[Records shown Boundary: Start]

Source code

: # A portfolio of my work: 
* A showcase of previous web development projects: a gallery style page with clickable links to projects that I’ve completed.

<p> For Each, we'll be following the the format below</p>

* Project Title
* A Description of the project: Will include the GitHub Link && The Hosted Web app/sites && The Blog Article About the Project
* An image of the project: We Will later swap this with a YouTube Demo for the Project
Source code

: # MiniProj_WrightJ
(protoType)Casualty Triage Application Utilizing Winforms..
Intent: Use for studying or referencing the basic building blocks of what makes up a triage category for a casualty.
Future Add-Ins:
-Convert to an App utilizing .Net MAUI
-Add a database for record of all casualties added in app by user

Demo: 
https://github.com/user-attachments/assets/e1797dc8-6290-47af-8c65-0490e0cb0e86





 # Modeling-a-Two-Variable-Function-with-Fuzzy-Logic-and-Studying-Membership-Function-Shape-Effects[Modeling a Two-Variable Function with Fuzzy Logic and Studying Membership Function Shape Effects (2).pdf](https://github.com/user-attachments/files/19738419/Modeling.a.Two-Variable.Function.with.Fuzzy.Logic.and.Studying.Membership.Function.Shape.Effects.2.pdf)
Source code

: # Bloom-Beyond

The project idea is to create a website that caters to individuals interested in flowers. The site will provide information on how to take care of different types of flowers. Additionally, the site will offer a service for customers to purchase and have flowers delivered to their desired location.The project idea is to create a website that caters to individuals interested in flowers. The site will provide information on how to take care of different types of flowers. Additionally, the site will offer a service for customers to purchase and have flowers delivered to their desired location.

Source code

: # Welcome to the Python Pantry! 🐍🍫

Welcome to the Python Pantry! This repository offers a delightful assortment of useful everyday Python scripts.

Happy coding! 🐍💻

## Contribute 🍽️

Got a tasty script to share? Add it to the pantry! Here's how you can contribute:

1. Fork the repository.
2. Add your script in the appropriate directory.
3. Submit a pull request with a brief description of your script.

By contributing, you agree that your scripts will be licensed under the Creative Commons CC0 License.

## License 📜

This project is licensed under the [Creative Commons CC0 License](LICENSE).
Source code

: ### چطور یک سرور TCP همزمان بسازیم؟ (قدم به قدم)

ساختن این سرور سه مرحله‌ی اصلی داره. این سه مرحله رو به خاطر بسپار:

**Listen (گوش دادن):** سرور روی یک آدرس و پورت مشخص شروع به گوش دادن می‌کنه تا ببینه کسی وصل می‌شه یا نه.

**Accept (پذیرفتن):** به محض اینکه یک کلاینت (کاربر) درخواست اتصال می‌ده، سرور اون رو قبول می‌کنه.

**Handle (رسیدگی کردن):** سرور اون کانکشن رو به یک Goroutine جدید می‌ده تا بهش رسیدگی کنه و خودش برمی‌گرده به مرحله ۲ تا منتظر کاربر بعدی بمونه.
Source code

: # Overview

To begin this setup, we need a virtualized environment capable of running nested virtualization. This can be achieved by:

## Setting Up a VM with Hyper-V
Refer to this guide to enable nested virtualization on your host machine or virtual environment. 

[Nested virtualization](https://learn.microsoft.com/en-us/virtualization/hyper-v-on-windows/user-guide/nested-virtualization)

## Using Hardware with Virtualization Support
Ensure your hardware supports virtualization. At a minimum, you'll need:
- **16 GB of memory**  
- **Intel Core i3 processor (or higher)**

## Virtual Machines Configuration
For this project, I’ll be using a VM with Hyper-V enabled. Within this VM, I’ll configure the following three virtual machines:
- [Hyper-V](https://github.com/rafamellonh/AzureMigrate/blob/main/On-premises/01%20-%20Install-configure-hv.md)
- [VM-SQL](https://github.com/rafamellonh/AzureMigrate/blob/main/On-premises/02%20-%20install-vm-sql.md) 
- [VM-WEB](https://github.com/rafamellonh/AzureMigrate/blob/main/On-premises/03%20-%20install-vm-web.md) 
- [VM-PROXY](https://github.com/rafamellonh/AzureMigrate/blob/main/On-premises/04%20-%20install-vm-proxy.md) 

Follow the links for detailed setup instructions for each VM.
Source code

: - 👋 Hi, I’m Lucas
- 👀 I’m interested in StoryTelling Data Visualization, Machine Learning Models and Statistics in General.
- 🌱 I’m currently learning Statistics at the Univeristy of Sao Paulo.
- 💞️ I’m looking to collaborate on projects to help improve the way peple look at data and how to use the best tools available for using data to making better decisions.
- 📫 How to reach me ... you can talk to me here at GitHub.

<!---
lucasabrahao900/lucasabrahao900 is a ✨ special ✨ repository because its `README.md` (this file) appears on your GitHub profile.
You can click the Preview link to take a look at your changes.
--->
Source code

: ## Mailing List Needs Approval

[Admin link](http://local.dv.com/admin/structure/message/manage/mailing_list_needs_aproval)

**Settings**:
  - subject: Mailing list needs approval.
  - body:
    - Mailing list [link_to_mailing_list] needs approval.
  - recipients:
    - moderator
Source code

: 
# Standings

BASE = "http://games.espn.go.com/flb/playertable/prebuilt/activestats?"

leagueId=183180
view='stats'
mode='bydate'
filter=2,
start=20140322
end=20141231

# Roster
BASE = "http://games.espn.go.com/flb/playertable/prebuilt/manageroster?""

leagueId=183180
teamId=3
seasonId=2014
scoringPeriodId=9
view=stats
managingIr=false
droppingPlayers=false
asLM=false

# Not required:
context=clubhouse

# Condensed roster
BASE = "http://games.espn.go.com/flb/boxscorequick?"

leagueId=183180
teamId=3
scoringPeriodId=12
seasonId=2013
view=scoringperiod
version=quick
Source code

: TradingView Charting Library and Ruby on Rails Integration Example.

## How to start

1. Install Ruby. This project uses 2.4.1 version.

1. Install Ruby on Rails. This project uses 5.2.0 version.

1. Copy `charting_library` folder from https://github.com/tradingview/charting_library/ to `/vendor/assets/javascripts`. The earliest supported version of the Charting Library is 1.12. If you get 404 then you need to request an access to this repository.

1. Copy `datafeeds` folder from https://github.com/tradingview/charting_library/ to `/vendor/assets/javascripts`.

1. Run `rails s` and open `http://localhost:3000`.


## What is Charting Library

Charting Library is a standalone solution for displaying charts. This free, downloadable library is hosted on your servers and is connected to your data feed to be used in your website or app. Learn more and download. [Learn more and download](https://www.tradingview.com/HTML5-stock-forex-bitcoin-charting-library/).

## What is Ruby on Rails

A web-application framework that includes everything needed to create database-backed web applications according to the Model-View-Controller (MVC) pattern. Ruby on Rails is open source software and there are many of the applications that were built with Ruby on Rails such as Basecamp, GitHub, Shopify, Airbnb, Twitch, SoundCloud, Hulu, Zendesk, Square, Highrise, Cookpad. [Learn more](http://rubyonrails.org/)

[Records shown Boundary: End]

## What is needed
Without any change, reproduce the listing above in full.

## Completed exercise
Source code

: # A portfolio of my work: 
* A showcase of previous web development projects: a gallery style page with clickable links to projects that I’ve completed.

<p> For Each, we'll be following the the format below</p>

* Project Title
* A Description of the project: Will include the GitHub Link && The Hosted Web app/sites && The Blog Article About the Project
* An image of the project: We Will later swap this with a YouTube Demo for the Project
Source code

: # MiniProj_WrightJ
(protoType)Casualty Triage Application Utilizing Winforms..
Intent: Use for studying or referencing the basic building blocks of what makes up a triage category for a casualty.
Future Add-Ins:
-Convert to an App utilizing .Net MAUI
-Add a database for record of all casualties added in app by user

Demo: 
https://github.com/user-attachments/assets/e1797dc8-6290-47af-8c65-0490e0cb0e86





 # Modeling-a-Two-Variable-Function-with-Fuzzy-Logic-and-Studying-Membership-Function-Shape-Effects[Modeling a Two-Variable Function with Fuzzy Logic and Studying Membership Function Shape Effects (2).pdf](https://github.com/user-attachments/files/19738419/Modeling.a.Two-Variable.Function.with.Fuzzy.Logic.and.Studying.Membership.Function.Shape.Effects.2.pdf)
Source code

: # Bloom-Beyond

The project idea is to create a website that caters to individuals interested in flowers. The site will provide information on how to take care of different types of flowers. Additionally, the site will offer a service for customers to purchase and have flowers delivered to their desired location.The project idea is to create a website that caters to individuals interested in flowers. The site will provide information on how to take care of different types of flowers. Additionally, the site will offer a service for customers to purchase and have flowers delivered to their desired location.

Source code

: # Welcome to the Python Pantry! 🐍🍫

Welcome to the Python Pantry! This repository offers a delightful assortment of useful everyday Python scripts.

Happy coding! 🐍💻

## Contribute 🍽️

Got a tasty script to share? Add it to the pantry! Here's how you can contribute:

1. Fork the repository.
2. Add your script in the appropriate directory.
3. Submit a pull request with a brief description of your script.

By contributing, you agree that your scripts will be licensed under the Creative Commons CC0 License.

## License 📜

This project is licensed under the [Creative Commons CC0 License](LICENSE).
Source code

: ### چطور یک سرور TCP همزمان بسازیم؟ (قدم به قدم)

ساختن این سرور سه مرحله‌ی اصلی داره. این سه مرحله رو به خاطر بسپار:

**Listen (گوش دادن):** سرور روی یک آدرس و پورت مشخص شروع به گوش دادن می‌کنه تا ببینه کسی وصل می‌شه یا نه.

**Accept (پذیرفتن):** به محض اینکه یک کلاینت (کاربر) درخواست اتصال می‌ده، سرور اون رو قبول می‌کنه.

**Handle (رسیدگی کردن):** سرور اون کانکشن رو به یک Goroutine جدید می‌ده تا بهش رسیدگی کنه و خودش برمی‌گرده به مرحله ۲ تا منتظر کاربر بعدی بمونه.
Source code

: # Overview

To begin this setup, we need a virtualized environment capable of running nested virtualization. This can be achieved by:

## Setting Up a VM with Hyper-V
Refer to this guide to enable nested virtualization on your host machine or virtual environment. 

[Nested virtualization](https://learn.microsoft.com/en-us/virtualization/hyper-v-on-windows/user-guide/nested-virtualization)

## Using Hardware with Virtualization Support
Ensure your hardware supports virtualization. At a minimum, you'll need:
- **16 GB of memory**  
- **Intel Core i3 processor (or higher)**

## Virtual Machines Configuration
For this project, I’ll be using a VM with Hyper-V enabled. Within this VM, I’ll configure the following three virtual machines:
- [Hyper-V](https://github.com/rafamellonh/AzureMigrate/blob/main/On-premises/01%20-%20Install-configure-hv.md)
- [VM-SQL](https://github.com/rafamellonh/AzureMigrate/blob/main/On-premises/02%20-%20install-vm-sql.md) 
- [VM-WEB](https://github.com/rafamellonh/AzureMigrate/blob/main/On-premises/03%20-%20install-vm-web.md) 
- [VM-PROXY](https://github.com/rafamellonh/AzureMigrate/blob/main/On-premises/04%20-%20install-vm-proxy.md) 

Follow the links for detailed setup instructions for each VM.
Source code

: - 👋 Hi, I’m Lucas
- 👀 I’m interested in StoryTelling Data Visualization, Machine Learning Models and Statistics in General.
- 🌱 I’m currently learning Statistics at the Univeristy of Sao Paulo.
- 💞️ I’m looking to collaborate on projects to help improve the way peple look at data and how to use the best tools available for using data to making better decisions.
- 📫 How to reach me ... you can talk to me here at GitHub.

<!---
lucasabrahao900/lucasabrahao900 is a ✨ special ✨ repository because its `README.md` (this file) appears on your GitHub profile.
You can click the Preview link to take a look at your changes.
--->
Source code

: ## Mailing List Needs Approval

[Admin link](http://local.dv.com/admin/structure/message/manage/mailing_list_needs_aproval)

**Settings**:
  - subject: Mailing list needs approval.
  - body:
    - Mailing list [link_to_mailing_list] needs approval.
  - recipients:
    - moderator
Source code

: 
# Standings

BASE = "http://games.espn.go.com/flb/playertable/prebuilt/activestats?"

leagueId=183180
view='stats'
mode='bydate'
filter=2,
start=20140322
end=20141231

# Roster
BASE = "http://games.espn.go.com/flb/playertable/prebuilt/manageroster?""

leagueId=183180
teamId=3
seasonId=2014
scoringPeriodId=9
view=stats
managingIr=false
droppingPlayers=false
asLM=false

# Not required:
context=clubhouse

# Condensed roster
BASE = "http://games.espn.go.com/flb/boxscorequick?"

leagueId=183180
teamId=3
scoringPeriodId=12
seasonId=2013
view=scoringperiod
version=quick
Source code

: TradingView Charting Library and Ruby on Rails Integration Example.

## How to start

1. Install Ruby. This project uses 2.4.1 version.

1. Install Ruby on Rails. This project uses 5.2.0 version.

1. Copy `charting_library` folder from https://github.com/tradingview/charting_library/ to `/vendor/assets/javascripts`. The earliest supported version of the Charting Library is 1.12. If you get 404 then you need to request an access to this repository.

1. Copy `datafeeds` folder from https://github.com/tradingview/charting_library/ to `/vendor/assets/javascripts`.

1. Run `rails s` and open `http://localhost:3000`.


## What is Charting Library

Charting Library is a standalone solution for displaying charts. This free, downloadable library is hosted on your servers and is connected to your data feed to be used in your website or app. Learn more and download. [Learn more and download](https://www.tradingview.com/HTML5-stock-forex-bitcoin-charting-library/).

## What is Ruby on Rails

A web-application framework that includes everything needed to create database-backed web applications according to the Model-View-Controller (MVC) pattern. Ruby on Rails is open source software and there are many of the applications that were built with Ruby on Rails such as Basecamp, GitHub, Shopify, Airbnb, Twitch, SoundCloud, Hulu, Zendesk, Square, Highrise, Cookpad. [Learn more](http://rubyonrails.org/)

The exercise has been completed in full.